Hydrogen production from decalin dehydrogenation over Pt-Ni/C bimetallic catalysts

  • 1.

    School of Chemical Engineering and Technology, Xi'an Jiaotong University, Xi'an 710049, Shaanxi, China

  • Corresponding author: Suitao Qi, 
  • Received Date: 6 April 2014
    Available Online: 23 May 2014

    Fund Project: 国家自然科学基金(21006076) (21006076) 高等学校博士学科点专项科研基金(20110201130002) (20110201130002) 中央高校基本科研业务费专项基金(xjj2011062). (xjj2011062)
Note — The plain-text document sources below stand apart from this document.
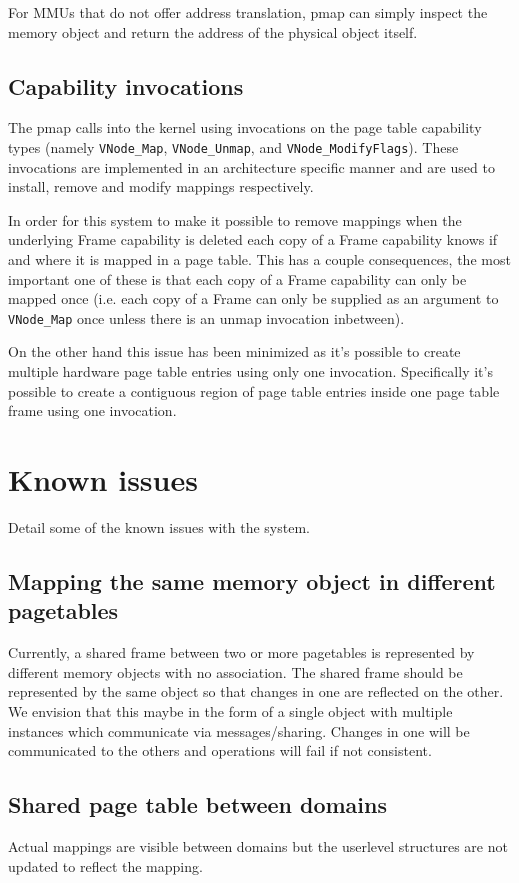 \documentclass[a4paper,twoside]{report} %
\begin{document}
For MMUs that do not offer address translation,
pmap can simply inspect the memory object and return the address of the physical object itself.

\section{Capability invocations}

The pmap calls into the kernel using invocations on the page table capability
types (namely \verb|VNode_Map|, \verb|VNode_Unmap|, and
\verb|VNode_ModifyFlags|).  These invocations are implemented in an
architecture specific manner and are used to install, remove and modify
mappings respectively.

In order for this system to make it possible to remove mappings when the
underlying Frame capability is deleted each copy of a Frame capability knows
if and where it is mapped in a page table.  This has a couple consequences,
the most important one of these is that each copy of a Frame capability can
only be mapped once (i.e. each copy of a Frame can only be supplied as an
argument to \verb|VNode_Map| once unless there is an unmap invocation
inbetween).

On the other hand this issue has been minimized as it's possible to create
multiple hardware page table entries using only one invocation.  Specifically
it's possible to create a contiguous region of page table entries inside one
page table frame using one invocation.

\chapter{Known issues}
Detail some of the known issues with the system.

\section{Mapping the same memory object in different pagetables}
Currently, a shared frame between two or more pagetables is
represented by different memory objects with no association.
The shared frame should be represented by the same object so that changes in one are reflected on the other.
We envision that this maybe in the form of a single object
with multiple instances which communicate via messages/sharing.
Changes in one will be communicated to the others and operations will fail if not consistent.

\section{Shared page table between domains}
Actual mappings are visible between domains
but the userlevel structures are not updated to reflect the mapping.
\end{document}
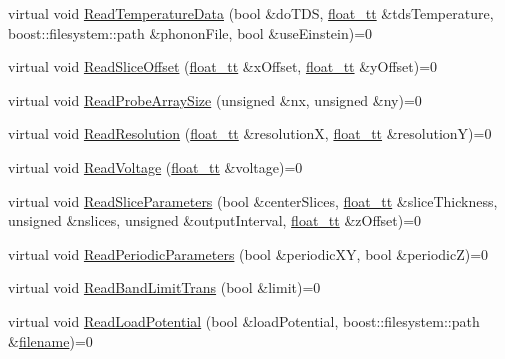 \begin{DoxyCompactItemize}
\item 
virtual void \hyperlink{class_q_s_t_e_m_1_1_i_config_reader_a2d5f0a97bb386bed28e52038c46b3100}{Read\-Temperature\-Data} (bool \&do\-T\-D\-S, \hyperlink{namespace_q_s_t_e_m_a915d7caa497280d9f927c4ce8d330e47}{float\-\_\-tt} \&tds\-Temperature, boost\-::filesystem\-::path \&phonon\-File, bool \&use\-Einstein)=0
\item 
virtual void \hyperlink{class_q_s_t_e_m_1_1_i_config_reader_a6031e46b925738b47cc8e4c5e97c98c9}{Read\-Slice\-Offset} (\hyperlink{namespace_q_s_t_e_m_a915d7caa497280d9f927c4ce8d330e47}{float\-\_\-tt} \&x\-Offset, \hyperlink{namespace_q_s_t_e_m_a915d7caa497280d9f927c4ce8d330e47}{float\-\_\-tt} \&y\-Offset)=0
\item 
virtual void \hyperlink{class_q_s_t_e_m_1_1_i_config_reader_a8fb7b3253bd5cc8feb973a675379436e}{Read\-Probe\-Array\-Size} (unsigned \&nx, unsigned \&ny)=0
\item 
virtual void \hyperlink{class_q_s_t_e_m_1_1_i_config_reader_abcca29c3d4a70b602f61d37e89cea84d}{Read\-Resolution} (\hyperlink{namespace_q_s_t_e_m_a915d7caa497280d9f927c4ce8d330e47}{float\-\_\-tt} \&resolution\-X, \hyperlink{namespace_q_s_t_e_m_a915d7caa497280d9f927c4ce8d330e47}{float\-\_\-tt} \&resolution\-Y)=0
\item 
virtual void \hyperlink{class_q_s_t_e_m_1_1_i_config_reader_a5a3960e3d696b36f142c4292515b9c0a}{Read\-Voltage} (\hyperlink{namespace_q_s_t_e_m_a915d7caa497280d9f927c4ce8d330e47}{float\-\_\-tt} \&voltage)=0
\item 
virtual void \hyperlink{class_q_s_t_e_m_1_1_i_config_reader_abf18acda27bd8a5bf9ec60cfcca03d49}{Read\-Slice\-Parameters} (bool \&center\-Slices, \hyperlink{namespace_q_s_t_e_m_a915d7caa497280d9f927c4ce8d330e47}{float\-\_\-tt} \&slice\-Thickness, unsigned \&nslices, unsigned \&output\-Interval, \hyperlink{namespace_q_s_t_e_m_a915d7caa497280d9f927c4ce8d330e47}{float\-\_\-tt} \&z\-Offset)=0
\item 
virtual void \hyperlink{class_q_s_t_e_m_1_1_i_config_reader_a0141524736558ac9b1ae60d773908b1c}{Read\-Periodic\-Parameters} (bool \&periodic\-X\-Y, bool \&periodic\-Z)=0
\item 
virtual void \hyperlink{class_q_s_t_e_m_1_1_i_config_reader_ab45a70913716642c9e1e957eca4fe2b8}{Read\-Band\-Limit\-Trans} (bool \&limit)=0
\item 
virtual void \hyperlink{class_q_s_t_e_m_1_1_i_config_reader_a3303380663fa527c56f11b710a36f4c6}{Read\-Load\-Potential} (bool \&load\-Potential, boost\-::filesystem\-::path \&\hyperlink{write_fields2_file_8m_af3723aa817dbb65282d5e1db81f08ad8}{filename})=0

\end{DoxyCompactItemize}
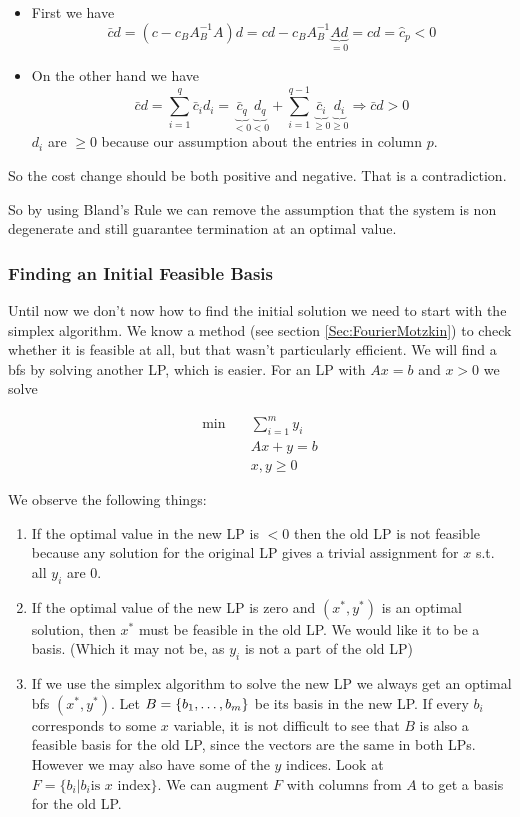 \begin{pr}
\begin{itemize}
\item First we have 
\[\bar cd = (c - c_B A_B^{-1} A) d= cd - c_B A_B^{-1}\underbrace{Ad}_{=0} = cd = \hat c_p<0\]

\item On the other hand we have
\[\bar c d = \sum_{i=1}^{q} \bar c_i d_i = \underbrace{\bar c_q}_{<0}\underbrace{d_q}_{<0} + \sum _{i=1}^{q-1} \underbrace{\bar c_i}_{\geq 0}\underbrace{d_i}_{\geq 0} \Rightarrow \bar c d >0\]
$d_i$ are $\geq 0$ because our assumption about the entries in column $p$. %

\end{itemize}

So the cost change should be both positive and negative. That is a contradiction.
\end{pr}

So by using Bland's Rule we can remove the assumption that the system is non degenerate and still guarantee termination at an optimal value.

\subsubsection*{Finding an Initial Feasible Basis}

Until now we don't now how to find the initial solution we need to start with the simplex algorithm. We know a method (see section \ref{Sec:FourierMotzkin}) to check whether it is feasible at all, but that wasn't particularly efficient. We will find a bfs by solving another LP, which is easier. For an LP with $Ax=b$ and $x>0$ we solve

\begin{align*}
\min \quad & \sum_{i=1}^m y_i\\
&Ax+y=b\\
&x,y\geq 0
\end{align*}

We observe the following things:

\begin{enumerate}
\item If the optimal value in the new LP is $<0$ then the old LP is not feasible because any solution for the original LP gives a trivial assignment for $x$ s.t. all $y_i$ are 0.
\item If the optimal value of the new LP is zero and $(x^*, y^*)$ is an optimal solution, then $x^*$ must be feasible in the old LP. We would like it to be a basis. (Which it may not be, as $y_i$ is not a part of the old LP)
\item If we use the simplex algorithm to solve the new LP we always get an optimal bfs $(x^*,y^*)$. Let $B=\{{b}_1,\ldots,{b}_{m}\}$ be its basis in the new LP. If every $b_i$ corresponds to some $x$ variable, it is not difficult to see that $B$ is also a feasible basis for the old LP, since the vectors are the same in both LPs. However we may also have some of the $y$ indices. Look at $F=\{b_i | b_i \text{is $x$ index}\}$. We can augment $F$ with columns from $A$ to get a basis for the old LP.
\end{enumerate}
  • Pt-Ni bimetallic catalysts and the corresponding monometallic Pt catalysts supported on active carbon were prepared by incipient wetness impregnation and characterized by X-ray diffraction, N2 adsorption, and NH3-temperature programmed desorption. Their activities for decalin dehydrogenation were investigated at a superheated liquid film state in a batch reactor. The effects of temperature, impregnation sequence, and Pt/Ni molar ratio on the dehydrogenation activity and the naphthalene yield were investigated. The results show that the Pt-Ni bimetallic catalyst significantly enhanced hydrogen evolution compared with either Ni or Pt monometallic catalyst. The highest dehydrogenation conversion and naphthalene yield were obtained when the Pt/Ni molar ratio was 1:1 and Pt was impregnated first. The experimental results were correlated with density functional theory calculations of hydrogen binding energy (HBE) on different catalytic surfaces. The correlation confirmed that bimetallic surfaces with stronger HBEs had higher dehydrogenation activities.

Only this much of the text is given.